Utricularia rigida

Scientific classification
- Kingdom: Plantae
- Clade: Tracheophytes
- Clade: Angiosperms
- Clade: Eudicots
- Clade: Asterids
- Order: Lamiales
- Family: Lentibulariaceae
- Genus: Utricularia
- Subgenus: Utricularia subg. Bivalvaria
- Section: Utricularia sect. Avesicarioides
- Species: U. rigida
- Binomial name: Utricularia rigida Benj.
- Synonyms: U. suaveolens Afzel. ex Benj.;

= Utricularia rigida =

- Genus: Utricularia
- Species: rigida
- Authority: Benj.
- Synonyms: U. suaveolens Afzel. ex Benj.

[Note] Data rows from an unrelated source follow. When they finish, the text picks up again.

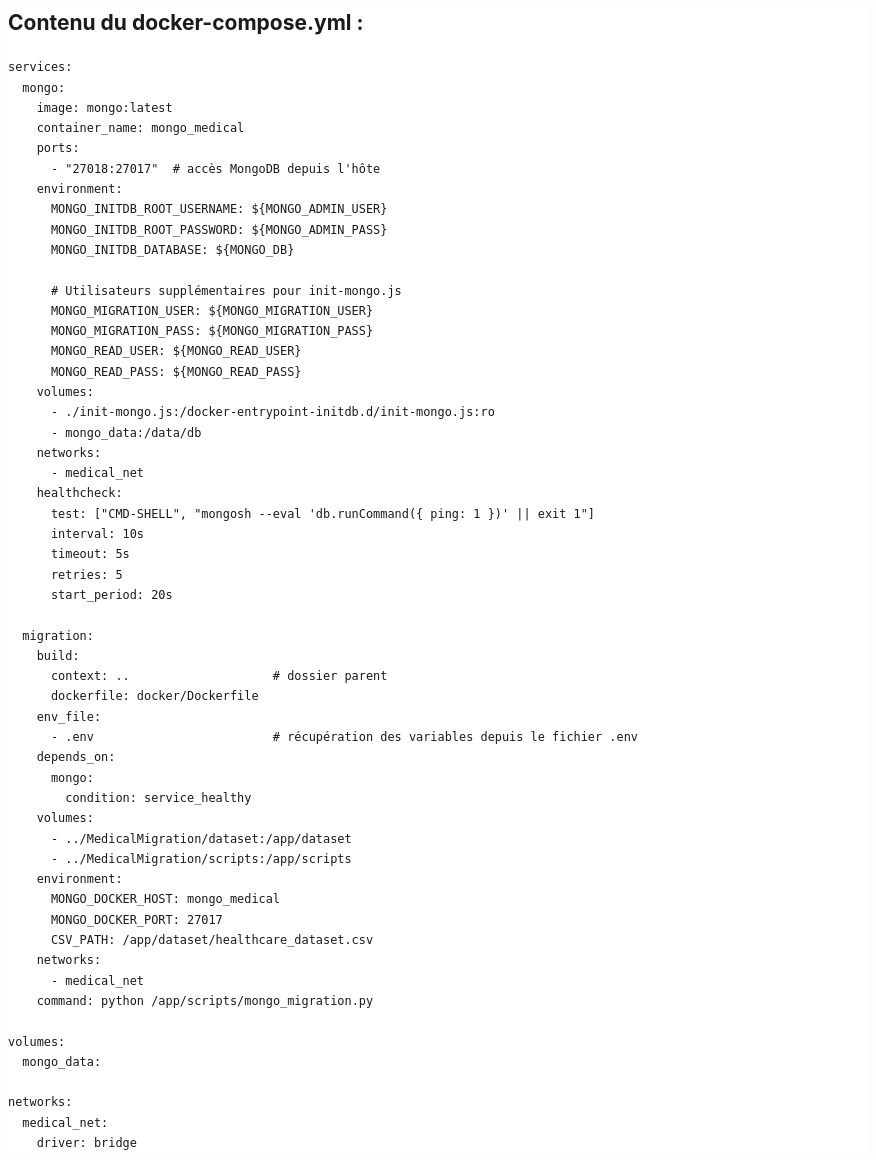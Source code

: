## Contenu du docker-compose.yml :


```
services:
  mongo:
    image: mongo:latest
    container_name: mongo_medical
    ports:
      - "27018:27017"  # accès MongoDB depuis l'hôte
    environment:
      MONGO_INITDB_ROOT_USERNAME: ${MONGO_ADMIN_USER}
      MONGO_INITDB_ROOT_PASSWORD: ${MONGO_ADMIN_PASS}
      MONGO_INITDB_DATABASE: ${MONGO_DB}

      # Utilisateurs supplémentaires pour init-mongo.js
      MONGO_MIGRATION_USER: ${MONGO_MIGRATION_USER}
      MONGO_MIGRATION_PASS: ${MONGO_MIGRATION_PASS}
      MONGO_READ_USER: ${MONGO_READ_USER}
      MONGO_READ_PASS: ${MONGO_READ_PASS}
    volumes:
      - ./init-mongo.js:/docker-entrypoint-initdb.d/init-mongo.js:ro
      - mongo_data:/data/db
    networks:
      - medical_net
    healthcheck:
      test: ["CMD-SHELL", "mongosh --eval 'db.runCommand({ ping: 1 })' || exit 1"]
      interval: 10s
      timeout: 5s
      retries: 5
      start_period: 20s

  migration:
    build:
      context: ..                    # dossier parent
      dockerfile: docker/Dockerfile
    env_file:
      - .env                         # récupération des variables depuis le fichier .env
    depends_on:
      mongo:
        condition: service_healthy
    volumes:
      - ../MedicalMigration/dataset:/app/dataset
      - ../MedicalMigration/scripts:/app/scripts
    environment:
      MONGO_DOCKER_HOST: mongo_medical
      MONGO_DOCKER_PORT: 27017
      CSV_PATH: /app/dataset/healthcare_dataset.csv
    networks:
      - medical_net
    command: python /app/scripts/mongo_migration.py

volumes:
  mongo_data:

networks:
  medical_net:
    driver: bridge

```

Species of carnivorous plant

Utricularia rigida is a small to medium-sized perennial, rheophytic carnivorous plant that belongs to the genus Utricularia. U. rigida is endemic to western tropical Africa, where it can be found in Côte d'Ivoire, Guinea, Guinea-Bissau, Mali, Nigeria, Senegal, and Sierra Leone. It grows as a rheophyte on inclined rock faces in swiftly running water at altitudes from near sea level to 1250 m. It was originally described and published by Ludwig Benjamin in 1847. It is distinguished from the other species in the section, U. tetraloba, by having only two lower lip corolla lobes as opposed to U. tetraloba's four.